Tomato, tomat, tómatar
Emily C. Skaftun
Norwegian American Weekly
This column isn’t going to be an update about NAW’s status and future. Sorry! I know that’s what you want, but for now we are carrying on as usual, and that means that this is the Education Special Issue.
It’s a reduced special issue, because due to the recent turmoil we scrapped plans for the issue, then hastily resurrected them without enough time for our heroic writers to produce many in-depth articles (ideas for which have been archived for next year’s Education Issue—and isn’t it nice to be thinking long-term again?) or our fearless Ad Man to sell many ads. So to make room for education we’ve had to elbow out some of our regular content. But fear not! It will return.
Where was I? Education. Right.
It’s been a while since I worked in education (teaching composition to mostly indifferent first-year college students), and even longer since I was a student in the full-time sense, so today when I think about education I think about language. As some of you may know, when I took this job just over a year ago, the first thing I did was enroll in Norwegian language classes (taught by Ed Egerdahl’s SLI—hei, Ed!).
I never picked up much beyond “tusen takk” and “klem” from my Norwegian family, and when I’d tried as a kid to take Norwegian classes I quit as soon as my parents let me, because it was boring and irrelevant.
Or so I thought, right? I couldn’t have known then how relevant it would later become to me.
At various points I have flirted with languages—French, Bahasa Indonesia, American Sign Language—with very limited success. Weirdly, none of those felt very relevant to me either. Today I feel confident in exactly three hand signs: “thank you,” “awkward,” and “bullshit.” I don’t suppose this will be very helpful in conversation with a deaf person.
Even on the brief trips that I took to Indonesia and France, I got little use out of my very limited language skills.
Fast-forward to about four weeks ago. I was in Iceland, hooray! On one of our first lunches we went to Hamborgarafabrikkan, and as I was staring at that long word something clicked, and I exclaimed to my friends (probably much too excitedly), “It’s the hamburger factory!” On the matseðill, many words looked familiar. And not just words like tómatar, that any rube could puzzle out, but also things like rauðlaukur, which seemed similar enough to a norsk rødløk to mean red onion.
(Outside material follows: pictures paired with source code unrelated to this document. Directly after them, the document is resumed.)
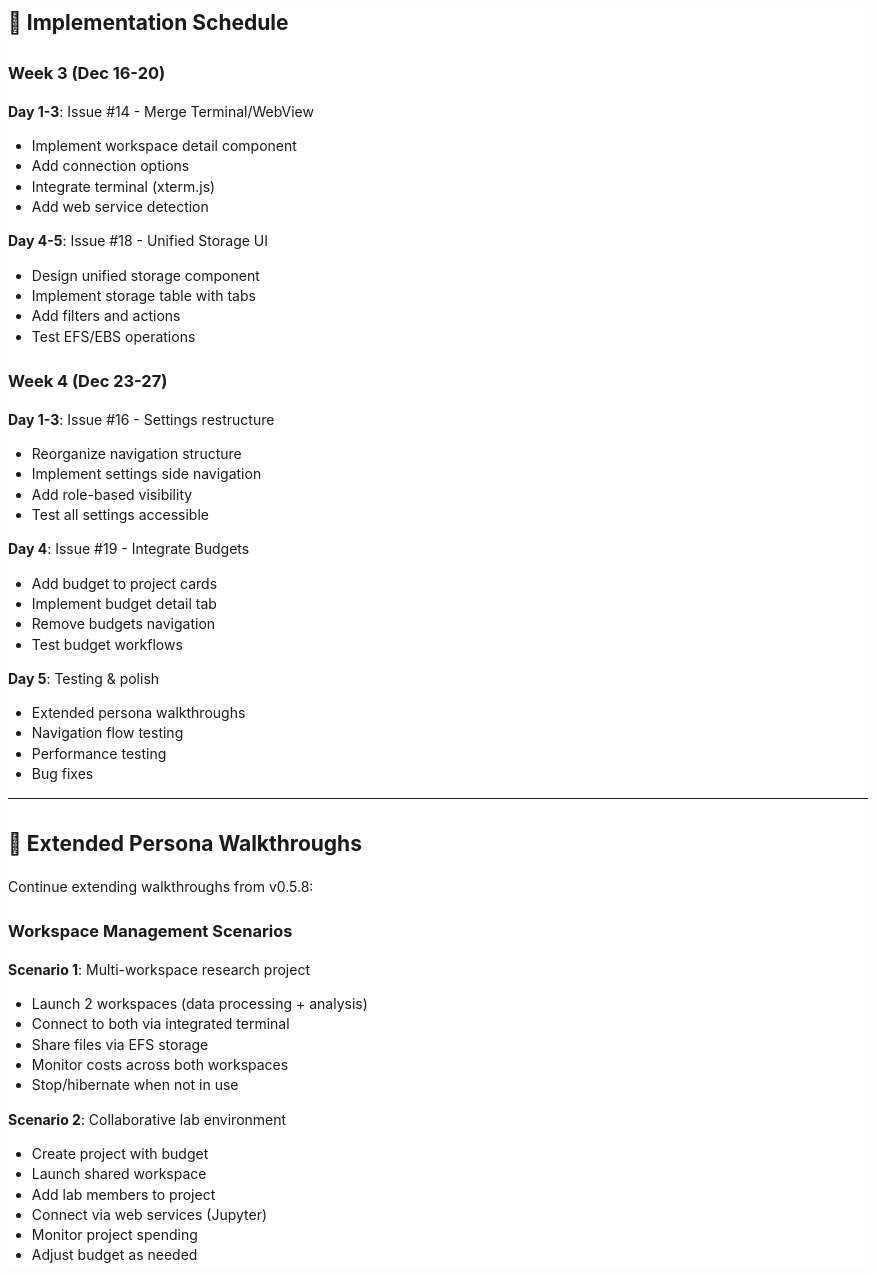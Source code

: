 
## 📅 Implementation Schedule

### Week 3 (Dec 16-20)
**Day 1-3**: Issue #14 - Merge Terminal/WebView
- Implement workspace detail component
- Add connection options
- Integrate terminal (xterm.js)
- Add web service detection

**Day 4-5**: Issue #18 - Unified Storage UI
- Design unified storage component
- Implement storage table with tabs
- Add filters and actions
- Test EFS/EBS operations

### Week 4 (Dec 23-27)
**Day 1-3**: Issue #16 - Settings restructure
- Reorganize navigation structure
- Implement settings side navigation
- Add role-based visibility
- Test all settings accessible

**Day 4**: Issue #19 - Integrate Budgets
- Add budget to project cards
- Implement budget detail tab
- Remove budgets navigation
- Test budget workflows

**Day 5**: Testing & polish
- Extended persona walkthroughs
- Navigation flow testing
- Performance testing
- Bug fixes

---

## 🧪 Extended Persona Walkthroughs

Continue extending walkthroughs from v0.5.8:

### Workspace Management Scenarios

**Scenario 1**: Multi-workspace research project
- Launch 2 workspaces (data processing + analysis)
- Connect to both via integrated terminal
- Share files via EFS storage
- Monitor costs across both workspaces
- Stop/hibernate when not in use

**Scenario 2**: Collaborative lab environment
- Create project with budget
- Launch shared workspace
- Add lab members to project
- Connect via web services (Jupyter)
- Monitor project spending
- Adjust budget as needed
Of course the English version was printed on the other side of their menu (which deserves a whole story in itself), but I was amazed how much even my limited Norwegian allowed me to read (simple) things in Icelandic.
It’s these kinds of connections that make learning relevant, of course, but also fun. If only my English students could have found my lessons on proper apostrophe use as exciting! But perhaps they found it more challenging to find examples of this in their daily lives to relate to.
So anyway, my point… got lost a little bit along the way. But I think it was that education can be pretty amazing, when it works. In this issue we’ve got stories about higher education and lifelong learning, learning to bake, and of course a list of scholarships to help you or the student in your life reach your goals. Lykke til!